On Thursday, U.S. District Judge Mark Pittman struck down the law, saying it violated the Second Amendment.
Charles Rocky Rhodes, a professor of state and federal constitutional law at South Texas College of Law, joined Texas Standard to discuss the rationale behind the decision and what comes next.
This transcript has been edited lightly for clarity:
Texas Standard: What did the judge say about the Texas law banning 18- to 20-year-olds from getting a handgun license or carrying for self-defense outside the home?
Charles Rocky Rhodes: He said it violated the Second Amendment as recently interpreted by the Supreme Court this summer in New York State Rifle Association vs. Bruen, which considered the New York regulations that did not allow a license to be issued for a handgun unless you had good cause.
And he said that that case had created a new approach to interpreting the Second Amendment, that you first have to look at the text of the Second Amendment to see if the individual is asserting a right that is protected by the text. And if the individual is asserting a right that’s protected by the text, then the government can only regulate that if it can show a long-standing history of this type of regulation that dates back to 1791.
So this is that historical context that the Supreme Court brought up in the New York case that was decided back in June.
Exactly right. And he’s saying that this new approach is so different than what has been used previously that he therefore felt justified in finding and holding this regulation prohibiting 18- to 20-year-olds from having handguns was unconstitutional, even though it’s been upheld several times by the 5th Circuit, which is the appellate court that’s over him and that’s going to be reviewing his ruling.
The judge has stayed his ruling pending appeal. As a practical matter, what does that stay mean? And given what the Fifth Circuit has said in the past, how are they likely to rule on this?
He recognized that a stay was probably appropriate here because the 5th Circuit had come to different conclusions on this similar issue in past cases. And so therefore to stop a disruption, he said he would stay the effect of his order to give time for the 5th Circuit to weigh in on whether or not it wants to stay within its past precedent or not.
The issue is going to be, does the 5th Circuit think that the Supreme Court’s decision this summer has altered its approach enough that its past decision was erroneous? Of course, one thing – and we can talk a little bit more about this historical analysis – is by going back to 1791, we had no town in the United States that had any more than 33,000 people. That was New York City; that’s how many people it had. We have a hundred cities in Texas with more than 33,000 people today.
If you’re trying to use the historical analysis, you know, what is your baseline for the context in modern terms? I mean, so much has changed, and a lot of people have have noted that. And I guess a lot of folks will be looking at the 5th Circuit to see just how much this changes the court’s approach overall to the Second Amendment. Is it beyond the realm of possibility that this one might actually end up in the Supreme Court depending on outcome?

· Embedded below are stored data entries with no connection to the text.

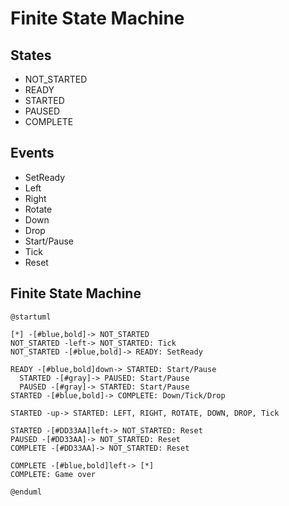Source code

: # Finite State Machine

## States
* NOT_STARTED
* READY
* STARTED
* PAUSED
* COMPLETE

## Events
* SetReady
* Left
* Right
* Rotate
* Down
* Drop
* Start/Pause
* Tick
* Reset

## Finite State Machine

```plantuml
@startuml

[*] -[#blue,bold]-> NOT_STARTED
NOT_STARTED -left-> NOT_STARTED: Tick
NOT_STARTED -[#blue,bold]-> READY: SetReady

READY -[#blue,bold]down-> STARTED: Start/Pause
  STARTED -[#gray]-> PAUSED: Start/Pause
  PAUSED -[#gray]-> STARTED: Start/Pause
STARTED -[#blue,bold]-> COMPLETE: Down/Tick/Drop

STARTED -up-> STARTED: LEFT, RIGHT, ROTATE, DOWN, DROP, Tick

STARTED -[#DD33AA]left-> NOT_STARTED: Reset
PAUSED -[#DD33AA]-> NOT_STARTED: Reset
COMPLETE -[#DD33AA]-> NOT_STARTED: Reset

COMPLETE -[#blue,bold]left-> [*]
COMPLETE: Game over

@enduml
```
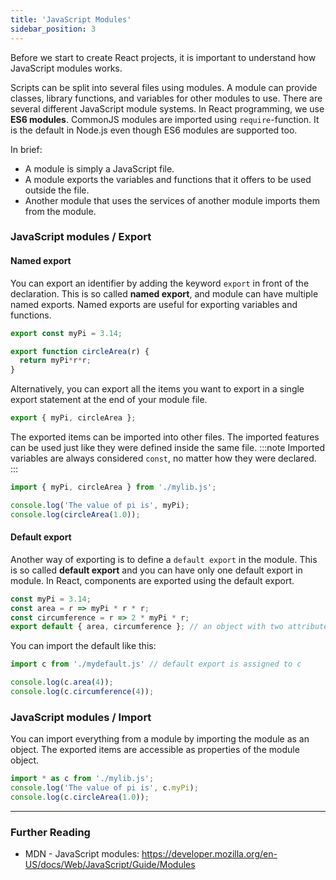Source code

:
 ```yaml
---
title: 'JavaScript Modules'
sidebar_position: 3
---
```

Before we start to create React projects, it is important to understand how JavaScript modules works.

Scripts can be split into several files using modules. A module can provide classes, library functions, and variables for other modules to use. There are several different JavaScript module systems. In React programming, we use **ES6 modules**. CommonJS modules are imported using `require`-function. It is the default in Node.js even though ES6 modules are supported too. 

In brief:
  - A module is simply a JavaScript file.
  - A module exports the variables and functions that it offers to be used outside the file.
  - Another module that uses the services of another module imports them from the module.

### JavaScript modules / Export

#### Named export
You can export an identifier by adding the keyword `export` in front of the declaration. This is so called **named export**, and module can have multiple named exports. Named exports are useful for exporting variables and functions. 
```js
export const myPi = 3.14;

export function circleArea(r) {
  return myPi*r*r;
}
```
Alternatively, you can export all the items you want to export in a single export statement at the end of your module file.
```js
export { myPi, circleArea };
```
The exported items can be imported into other files. The imported features can be used just like they were defined inside the same file.
:::note 
Imported variables are always considered `const`, no matter how they were declared.
:::
```js
import { myPi, circleArea } from './mylib.js';

console.log('The value of pi is', myPi);
console.log(circleArea(1.0));
```
#### Default export
Another way of exporting is to define a `default export` in the module. This is so called **default export** and you can have only one default export in module. In React, components are exported using the default export.
```js
const myPi = 3.14;
const area = r => myPi * r * r;
const circumference = r => 2 * myPi * r;
export default { area, circumference }; // an object with two attributes
```
You can import the default like this: 
```js
import c from './mydefault.js' // default export is assigned to c

console.log(c.area(4));
console.log(c.circumference(4));
```
### JavaScript modules / Import
You can import everything from a module by importing the module as an object. The exported items are accessible as properties of the module object.
```js
import * as c from './mylib.js';
console.log('The value of pi is', c.myPi);
console.log(c.circleArea(1.0));
```
---
### Further Reading
- MDN - JavaScript modules: https://developer.mozilla.org/en-US/docs/Web/JavaScript/Guide/Modules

I think this one would be one that could be subject to Supreme Court review if the 5th Circuit agrees with Judge Pittman, because there are so many laws – you know, there’s federal law, state laws everywhere – that prohibit 18- to 20-year-olds. So this would be a sea change. And these laws have been around in the United States beginning in the 1850s. So it’s not like these are newfangled laws that prohibit 18- to 20-year-olds from being able to carry handguns.
Some people who say they’re supporters of Second Amendment rights have said that there might be some room on restricting purchases of semiautomatic rifles for people under age 21. And after the shooting in Uvalde, we saw Sen. John Cornyn cross the aisle to help pass the first major new federal gun legislation in decades. Do you see this decision affecting any of that momentum we’ve seen since Uvalde?
Well, it certainly makes us more cautious that the courts may put a wrench into that. I’m not sure that as a political matter, it’s going to change the calculus, but it is a big concern with respect to what the judiciary is going to say about these laws at the end of the process.